WHAT THE EXERCISE ASKS :: What is the number of lines in this data that contain the word "сложной"? Give the number alone.

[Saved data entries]
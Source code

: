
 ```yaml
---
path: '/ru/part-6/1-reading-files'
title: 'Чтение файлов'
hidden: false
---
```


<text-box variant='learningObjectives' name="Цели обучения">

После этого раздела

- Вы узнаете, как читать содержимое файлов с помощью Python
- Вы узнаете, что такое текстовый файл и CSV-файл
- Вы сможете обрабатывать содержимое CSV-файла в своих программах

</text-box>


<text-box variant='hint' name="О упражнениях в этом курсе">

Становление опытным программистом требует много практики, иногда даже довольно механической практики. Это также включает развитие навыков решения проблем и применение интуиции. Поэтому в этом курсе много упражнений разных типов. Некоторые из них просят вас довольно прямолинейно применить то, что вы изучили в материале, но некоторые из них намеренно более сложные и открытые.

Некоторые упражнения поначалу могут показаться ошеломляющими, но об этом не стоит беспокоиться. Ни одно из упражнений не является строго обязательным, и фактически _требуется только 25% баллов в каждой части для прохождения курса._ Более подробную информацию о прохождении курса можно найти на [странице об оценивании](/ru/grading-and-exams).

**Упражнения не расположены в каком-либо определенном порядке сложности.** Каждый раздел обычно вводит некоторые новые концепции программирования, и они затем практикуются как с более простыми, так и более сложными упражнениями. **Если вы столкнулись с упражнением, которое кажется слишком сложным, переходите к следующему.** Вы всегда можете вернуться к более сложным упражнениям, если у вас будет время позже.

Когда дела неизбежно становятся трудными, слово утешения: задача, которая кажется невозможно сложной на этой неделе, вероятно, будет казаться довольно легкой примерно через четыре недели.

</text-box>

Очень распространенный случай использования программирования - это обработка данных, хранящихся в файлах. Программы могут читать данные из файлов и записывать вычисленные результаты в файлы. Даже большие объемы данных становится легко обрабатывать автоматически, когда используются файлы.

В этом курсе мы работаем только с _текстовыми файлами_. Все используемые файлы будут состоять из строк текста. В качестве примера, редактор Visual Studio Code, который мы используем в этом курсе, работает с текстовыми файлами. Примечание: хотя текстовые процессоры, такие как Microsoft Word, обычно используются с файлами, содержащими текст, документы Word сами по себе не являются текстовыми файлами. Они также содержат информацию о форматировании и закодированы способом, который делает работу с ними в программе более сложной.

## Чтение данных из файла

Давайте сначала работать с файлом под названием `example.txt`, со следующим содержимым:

==

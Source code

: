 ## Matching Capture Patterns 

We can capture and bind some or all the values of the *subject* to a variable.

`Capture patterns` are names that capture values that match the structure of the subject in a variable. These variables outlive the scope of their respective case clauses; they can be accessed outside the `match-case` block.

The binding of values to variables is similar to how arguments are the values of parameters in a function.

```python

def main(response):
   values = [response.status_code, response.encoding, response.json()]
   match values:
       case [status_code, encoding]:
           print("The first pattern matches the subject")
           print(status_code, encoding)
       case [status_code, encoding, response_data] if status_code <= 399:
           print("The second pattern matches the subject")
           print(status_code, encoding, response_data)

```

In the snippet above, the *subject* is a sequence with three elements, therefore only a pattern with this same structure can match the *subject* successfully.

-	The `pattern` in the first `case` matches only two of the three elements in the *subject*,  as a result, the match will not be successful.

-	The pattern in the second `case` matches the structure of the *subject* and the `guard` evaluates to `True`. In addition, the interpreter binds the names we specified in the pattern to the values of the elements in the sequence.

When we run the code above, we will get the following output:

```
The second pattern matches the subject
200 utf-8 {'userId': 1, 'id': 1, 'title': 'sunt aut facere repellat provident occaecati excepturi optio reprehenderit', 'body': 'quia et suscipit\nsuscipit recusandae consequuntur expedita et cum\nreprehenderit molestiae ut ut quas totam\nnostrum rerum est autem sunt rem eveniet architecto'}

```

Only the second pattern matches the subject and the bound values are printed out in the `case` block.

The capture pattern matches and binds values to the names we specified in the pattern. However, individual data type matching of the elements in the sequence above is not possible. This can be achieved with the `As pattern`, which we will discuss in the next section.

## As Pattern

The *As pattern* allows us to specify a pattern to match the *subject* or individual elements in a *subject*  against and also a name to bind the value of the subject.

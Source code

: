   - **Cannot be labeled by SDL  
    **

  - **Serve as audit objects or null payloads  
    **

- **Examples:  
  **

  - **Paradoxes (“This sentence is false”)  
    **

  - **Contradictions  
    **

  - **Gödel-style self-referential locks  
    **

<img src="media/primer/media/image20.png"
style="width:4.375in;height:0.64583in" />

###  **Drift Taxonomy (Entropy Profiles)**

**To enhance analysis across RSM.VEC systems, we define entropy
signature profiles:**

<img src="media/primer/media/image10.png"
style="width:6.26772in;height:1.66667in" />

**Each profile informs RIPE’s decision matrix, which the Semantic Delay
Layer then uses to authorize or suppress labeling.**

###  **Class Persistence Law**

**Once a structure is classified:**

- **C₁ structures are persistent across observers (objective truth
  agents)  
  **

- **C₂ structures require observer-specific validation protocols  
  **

SOLUTION TO THIS PROBLEM :: 2